Personal information
- Born: 27 November 1973 (age 52) Brescia, Lombardy, Italy
- Education: Chassis area University of Brescia
- Occupation: Engineer
- Years active: 2002–present

Sport
- Sport: Formula One
- Position: Race engineer
- Team: Scuderia Ferrari

= Riccardo Adami =

Italian engineer

Riccardo Adami (born 27 November 1973) is an Italian engineer working for Scuderia Ferrari. He is the manager of the Ferrari Driver Academy and Ferrari's Testing of Previous Cars program. Prior to this, he was the race engineer of Sebastian Vettel, Carlos Sainz Jr. and Lewis Hamilton.

==Career==
Adami obtained a diploma in chassis area at the University of Brescia in 2001 and worked for Minardi since 2002. He worked in several positions throughout the years before ultimately being promoted as the race engineer in 2005. Adami remained with the team after the team was acquired by the Austrian energy drink maker Red Bull GmbH and renamed as Scuderia Toro Rosso at the end of 2005. In his time at Minardi and Toro Rosso, he was the race engineer to several drivers, including Vitantonio Liuzzi, Sebastian Vettel, Sébastien Buemi and Daniel Ricciardo.

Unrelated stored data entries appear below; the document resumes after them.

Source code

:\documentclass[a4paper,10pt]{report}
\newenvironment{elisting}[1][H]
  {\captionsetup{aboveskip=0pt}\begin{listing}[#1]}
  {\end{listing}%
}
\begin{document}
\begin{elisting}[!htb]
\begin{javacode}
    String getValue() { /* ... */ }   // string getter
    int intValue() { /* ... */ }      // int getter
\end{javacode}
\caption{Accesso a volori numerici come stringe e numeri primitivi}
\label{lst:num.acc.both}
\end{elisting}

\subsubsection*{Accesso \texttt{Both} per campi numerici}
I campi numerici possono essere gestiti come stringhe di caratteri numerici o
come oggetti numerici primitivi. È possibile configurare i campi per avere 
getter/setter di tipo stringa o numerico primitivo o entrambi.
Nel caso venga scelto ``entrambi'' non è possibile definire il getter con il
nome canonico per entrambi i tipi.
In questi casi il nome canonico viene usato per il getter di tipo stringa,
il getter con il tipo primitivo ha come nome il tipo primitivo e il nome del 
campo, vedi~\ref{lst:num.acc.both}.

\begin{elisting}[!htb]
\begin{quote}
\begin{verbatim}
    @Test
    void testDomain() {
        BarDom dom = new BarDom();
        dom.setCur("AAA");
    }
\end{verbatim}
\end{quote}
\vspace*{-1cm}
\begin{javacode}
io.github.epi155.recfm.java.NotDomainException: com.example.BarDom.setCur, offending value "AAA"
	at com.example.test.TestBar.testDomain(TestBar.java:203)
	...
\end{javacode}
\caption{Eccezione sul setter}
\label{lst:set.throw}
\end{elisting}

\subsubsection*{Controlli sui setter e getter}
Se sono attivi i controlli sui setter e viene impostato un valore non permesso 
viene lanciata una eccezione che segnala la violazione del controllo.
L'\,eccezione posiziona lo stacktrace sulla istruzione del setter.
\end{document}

In 2015, Adami left Toro Rosso and moved to Scuderia Ferrari, working as Vettel's race engineer once again. Adami was the race engineer for Carlos Sainz Jr. from 2021 until the driver's departure to Williams at the end of 2024. Adami became the race engineer for seven-time world champion Lewis Hamilton, who joined the team for the 2025 season. His relationship with Hamilton received scrutiny throughout the season. In 2026, Adami was replaced by Carlo Santi as Hamilton's race engineer and was reassigned as the manager of the Ferrari Driver Academy and Ferrari's Testing of Previous Cars program.